→ Information:
= = = = =
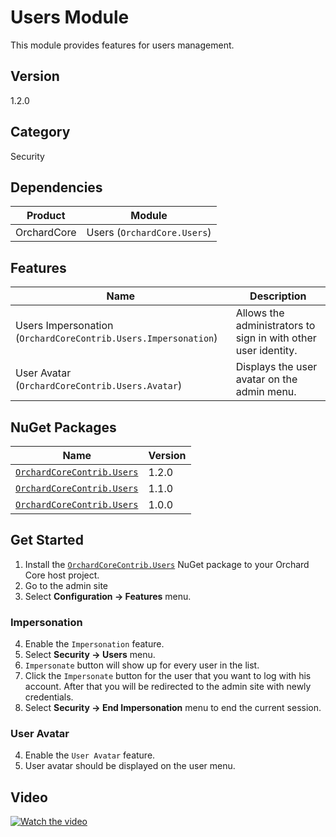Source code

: # Users Module

This module provides features for users management.

## Version

1.2.0

## Category

Security

## Dependencies

| Product | Module |
| --- | --- |
| OrchardCore | Users (`OrchardCore.Users`) |

## Features

| Name | Description |
| --- | --- |
| Users Impersonation (`OrchardCoreContrib.Users.Impersonation`) | Allows the administrators to sign in with other user identity. |
| User Avatar (`OrchardCoreContrib.Users.Avatar`) | Displays the user avatar on the admin menu. |

## NuGet Packages

| Name | Version |
| --- | --- |
| [`OrchardCoreContrib.Users`](https://www.nuget.org/packages/OrchardCoreContrib.Users/1.2.0) | 1.2.0 |
| [`OrchardCoreContrib.Users`](https://www.nuget.org/packages/OrchardCoreContrib.Users/1.1.0) | 1.1.0 |
| [`OrchardCoreContrib.Users`](https://www.nuget.org/packages/OrchardCoreContrib.Users/1.0.0) | 1.0.0 |

## Get Started

1. Install the [`OrchardCoreContrib.Users`](https://www.nuget.org/packages/OrchardCoreContrib.Users/) NuGet package to your Orchard Core host project.
2. Go to the admin site
3. Select **Configuration -> Features** menu.

### Impersonation

4. Enable the `Impersonation` feature.
5. Select **Security -> Users** menu.
6. `Impersonate` button will show up for every user in the list.
7. Click the `Impersonate` button for the user that you want to log with his account. After that you will be redirected to the admin site with newly credentials. 
8. Select **Security -> End Impersonation** menu to end the current session.

### User Avatar

4. Enable the `User Avatar` feature.
5. User avatar should be displayed on the user menu.

## Video

[![Watch the video](https://img.youtube.com/vi/gXC3mDPy7LA/maxresdefault.jpg)](https://youtu.be/gXC3mDPy7LA)

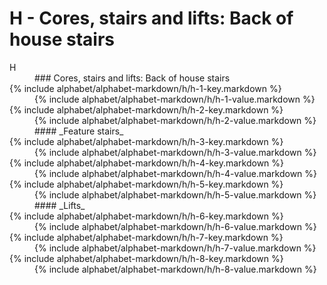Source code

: <div data-role="collapsible" data-inset="false">
	<h1 class="cart-collapsible-div">H - Cores, stairs and lifts: Back of house stairs</h1>

<dl>

<dt class="alphabet-table-key-two">
<div markdown="1">
H
</div>
</dt>
<dd class="alphabet-table-value">
<div markdown="1">
### Cores, stairs and lifts: Back of house stairs
</div>
</dd>

<dt>
<div markdown="1">
{% include alphabet/alphabet-markdown/h/h-1-key.markdown %}
</div>
</dt>
<dd>
<div markdown="1">
{% include alphabet/alphabet-markdown/h/h-1-value.markdown %}
</div>
</dd>

<dt>
<div markdown="1">
{% include alphabet/alphabet-markdown/h/h-2-key.markdown %}
</div>
</dt>
<dd>
<div markdown="1">
{% include alphabet/alphabet-markdown/h/h-2-value.markdown %}
</div>
</dd>

<dt>
<div markdown="1">
</div>
</dt>
<dd markdown="1">
#### _Feature stairs_
</dd>

<dt>
<div markdown="1">
{% include alphabet/alphabet-markdown/h/h-3-key.markdown %}
</div>
</dt>
<dd>
<div markdown="1">
{% include alphabet/alphabet-markdown/h/h-3-value.markdown %}
</div>
</dd>

<dt>
<div markdown="1">
{% include alphabet/alphabet-markdown/h/h-4-key.markdown %}
</div>
</dt>
<dd>
<div markdown="1">
{% include alphabet/alphabet-markdown/h/h-4-value.markdown %}
</div>
</dd>

<dt>
<div markdown="1">
{% include alphabet/alphabet-markdown/h/h-5-key.markdown %}
</div>
</dt>
<dd>
<div markdown="1">
{% include alphabet/alphabet-markdown/h/h-5-value.markdown %}
</div>
</dd>

<dt>
<div markdown="1">
</div>
</dt>
<dd markdown="1">
#### _Lifts_
</dd>

<dt>
<div markdown="1">
{% include alphabet/alphabet-markdown/h/h-6-key.markdown %}
</div>
</dt>
<dd>
<div markdown="1">
{% include alphabet/alphabet-markdown/h/h-6-value.markdown %}
</div>
</dd>

<dt>
<div markdown="1">
{% include alphabet/alphabet-markdown/h/h-7-key.markdown %}
</div>
</dt>
<dd>
<div markdown="1">
{% include alphabet/alphabet-markdown/h/h-7-value.markdown %}
</div>
</dd>

<dt>
<div markdown="1">
{% include alphabet/alphabet-markdown/h/h-8-key.markdown %}
</div>
</dt>
<dd>
<div markdown="1">
{% include alphabet/alphabet-markdown/h/h-8-value.markdown %}
</div>
</dd>



</dl>

</div>
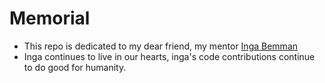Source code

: # Memorial

- This repo is dedicated to my dear friend, my mentor [Inga Bemman](https://github.com/i470)
- Inga continues to live in our hearts, inga's code contributions continue to do good for humanity.

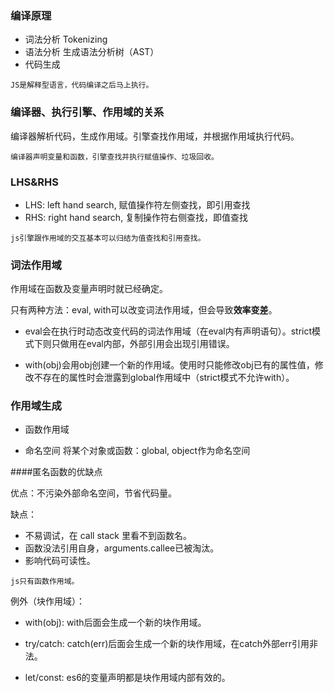 ### 编译原理

- 词法分析 Tokenizing
- 语法分析 生成语法分析树（AST）
- 代码生成

`JS是解释型语言，代码编译之后马上执行。`

### 编译器、执行引擎、作用域的关系

编译器解析代码，生成作用域。引擎查找作用域，并根据作用域执行代码。

`编译器声明变量和函数，引擎查找并执行赋值操作、垃圾回收。`

### LHS&RHS
- LHS: left hand search, 赋值操作符左侧查找，即引用查找
- RHS: right hand search, 复制操作符右侧查找，即值查找

`js引擎跟作用域的交互基本可以归结为值查找和引用查找。`

### 词法作用域

作用域在函数及变量声明时就已经确定。

只有两种方法：eval, with可以改变词法作用域，但会导致**效率变差**。

- eval会在执行时动态改变代码的词法作用域（在eval内有声明语句）。strict模式下则只做用在eval内部，外部引用会出现引用错误。

- with(obj)会用obj创建一个新的作用域。使用时只能修改obj已有的属性值，修改不存在的属性时会泄露到global作用域中（strict模式不允许with）。

### 作用域生成

- 函数作用域

- 命名空间
  将某个对象或函数：global, object作为命名空间
  
####匿名函数的优缺点

优点：不污染外部命名空间，节省代码量。

缺点：

- 不易调试，在 call stack 里看不到函数名。
- 函数没法引用自身，arguments.callee已被淘汰。
- 影响代码可读性。

``js只有函数作用域。``

例外（块作用域）：

- with(obj): with后面会生成一个新的块作用域。

- try/catch: catch(err)后面会生成一个新的块作用域，在catch外部err引用非法。

- let/const: es6的变量声明都是块作用域内部有效的。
= = = = =
Pictures in the records above should not be copied. Repeat everything else exactly.

→ Response area:
Source code

: # Users Module

This module provides features for users management.

## Version

1.2.0

## Category

Security

## Dependencies

| Product | Module |
| --- | --- |
| OrchardCore | Users (`OrchardCore.Users`) |

## Features

| Name | Description |
| --- | --- |
| Users Impersonation (`OrchardCoreContrib.Users.Impersonation`) | Allows the administrators to sign in with other user identity. |
| User Avatar (`OrchardCoreContrib.Users.Avatar`) | Displays the user avatar on the admin menu. |

## NuGet Packages

| Name | Version |
| --- | --- |
| [`OrchardCoreContrib.Users`](https://www.nuget.org/packages/OrchardCoreContrib.Users/1.2.0) | 1.2.0 |
| [`OrchardCoreContrib.Users`](https://www.nuget.org/packages/OrchardCoreContrib.Users/1.1.0) | 1.1.0 |
| [`OrchardCoreContrib.Users`](https://www.nuget.org/packages/OrchardCoreContrib.Users/1.0.0) | 1.0.0 |

## Get Started

1. Install the [`OrchardCoreContrib.Users`](https://www.nuget.org/packages/OrchardCoreContrib.Users/) NuGet package to your Orchard Core host project.
2. Go to the admin site
3. Select **Configuration -> Features** menu.

### Impersonation

4. Enable the `Impersonation` feature.
5. Select **Security -> Users** menu.
6. `Impersonate` button will show up for every user in the list.
7. Click the `Impersonate` button for the user that you want to log with his account. After that you will be redirected to the admin site with newly credentials. 
8. Select **Security -> End Impersonation** menu to end the current session.

### User Avatar

4. Enable the `User Avatar` feature.
5. User avatar should be displayed on the user menu.

## Video

[![Watch the video](https://img.youtube.com/vi/gXC3mDPy7LA/maxresdefault.jpg)](https://youtu.be/gXC3mDPy7LA)

Source code

: <div data-role="collapsible" data-inset="false">
	<h1 class="cart-collapsible-div">H - Cores, stairs and lifts: Back of house stairs</h1>

<dl>

<dt class="alphabet-table-key-two">
<div markdown="1">
H
</div>
</dt>
<dd class="alphabet-table-value">
<div markdown="1">
### Cores, stairs and lifts: Back of house stairs
</div>
</dd>

<dt>
<div markdown="1">
{% include alphabet/alphabet-markdown/h/h-1-key.markdown %}
</div>
</dt>
<dd>
<div markdown="1">
{% include alphabet/alphabet-markdown/h/h-1-value.markdown %}
</div>
</dd>

<dt>
<div markdown="1">
{% include alphabet/alphabet-markdown/h/h-2-key.markdown %}
</div>
</dt>
<dd>
<div markdown="1">
{% include alphabet/alphabet-markdown/h/h-2-value.markdown %}
</div>
</dd>

<dt>
<div markdown="1">
</div>
</dt>
<dd markdown="1">
#### _Feature stairs_
</dd>

<dt>
<div markdown="1">
{% include alphabet/alphabet-markdown/h/h-3-key.markdown %}
</div>
</dt>
<dd>
<div markdown="1">
{% include alphabet/alphabet-markdown/h/h-3-value.markdown %}
</div>
</dd>

<dt>
<div markdown="1">
{% include alphabet/alphabet-markdown/h/h-4-key.markdown %}
</div>
</dt>
<dd>
<div markdown="1">
{% include alphabet/alphabet-markdown/h/h-4-value.markdown %}
</div>
</dd>

<dt>
<div markdown="1">
{% include alphabet/alphabet-markdown/h/h-5-key.markdown %}
</div>
</dt>
<dd>
<div markdown="1">
{% include alphabet/alphabet-markdown/h/h-5-value.markdown %}
</div>
</dd>

<dt>
<div markdown="1">
</div>
</dt>
<dd markdown="1">
#### _Lifts_
</dd>

<dt>
<div markdown="1">
{% include alphabet/alphabet-markdown/h/h-6-key.markdown %}
</div>
</dt>
<dd>
<div markdown="1">
{% include alphabet/alphabet-markdown/h/h-6-value.markdown %}
</div>
</dd>

<dt>
<div markdown="1">
{% include alphabet/alphabet-markdown/h/h-7-key.markdown %}
</div>
</dt>
<dd>
<div markdown="1">
{% include alphabet/alphabet-markdown/h/h-7-value.markdown %}
</div>
</dd>

<dt>
<div markdown="1">
{% include alphabet/alphabet-markdown/h/h-8-key.markdown %}
</div>
</dt>
<dd>
<div markdown="1">
{% include alphabet/alphabet-markdown/h/h-8-value.markdown %}
</div>
</dd>



</dl>

</div>
Source code

: # Memorial

- This repo is dedicated to my dear friend, my mentor [Inga Bemman](https://github.com/i470)
- Inga continues to live in our hearts, inga's code contributions continue to do good for humanity.

 ### 编译原理

- 词法分析 Tokenizing
- 语法分析 生成语法分析树（AST）
- 代码生成

`JS是解释型语言，代码编译之后马上执行。`

### 编译器、执行引擎、作用域的关系

编译器解析代码，生成作用域。引擎查找作用域，并根据作用域执行代码。

`编译器声明变量和函数，引擎查找并执行赋值操作、垃圾回收。`

### LHS&RHS
- LHS: left hand search, 赋值操作符左侧查找，即引用查找
- RHS: right hand search, 复制操作符右侧查找，即值查找

`js引擎跟作用域的交互基本可以归结为值查找和引用查找。`

### 词法作用域

作用域在函数及变量声明时就已经确定。

只有两种方法：eval, with可以改变词法作用域，但会导致**效率变差**。

- eval会在执行时动态改变代码的词法作用域（在eval内有声明语句）。strict模式下则只做用在eval内部，外部引用会出现引用错误。

- with(obj)会用obj创建一个新的作用域。使用时只能修改obj已有的属性值，修改不存在的属性时会泄露到global作用域中（strict模式不允许with）。

### 作用域生成

- 函数作用域

- 命名空间
  将某个对象或函数：global, object作为命名空间
  
####匿名函数的优缺点

优点：不污染外部命名空间，节省代码量。

缺点：

- 不易调试，在 call stack 里看不到函数名。
- 函数没法引用自身，arguments.callee已被淘汰。
- 影响代码可读性。

``js只有函数作用域。``

例外（块作用域）：

- with(obj): with后面会生成一个新的块作用域。

- try/catch: catch(err)后面会生成一个新的块作用域，在catch外部err引用非法。

- let/const: es6的变量声明都是块作用域内部有效的。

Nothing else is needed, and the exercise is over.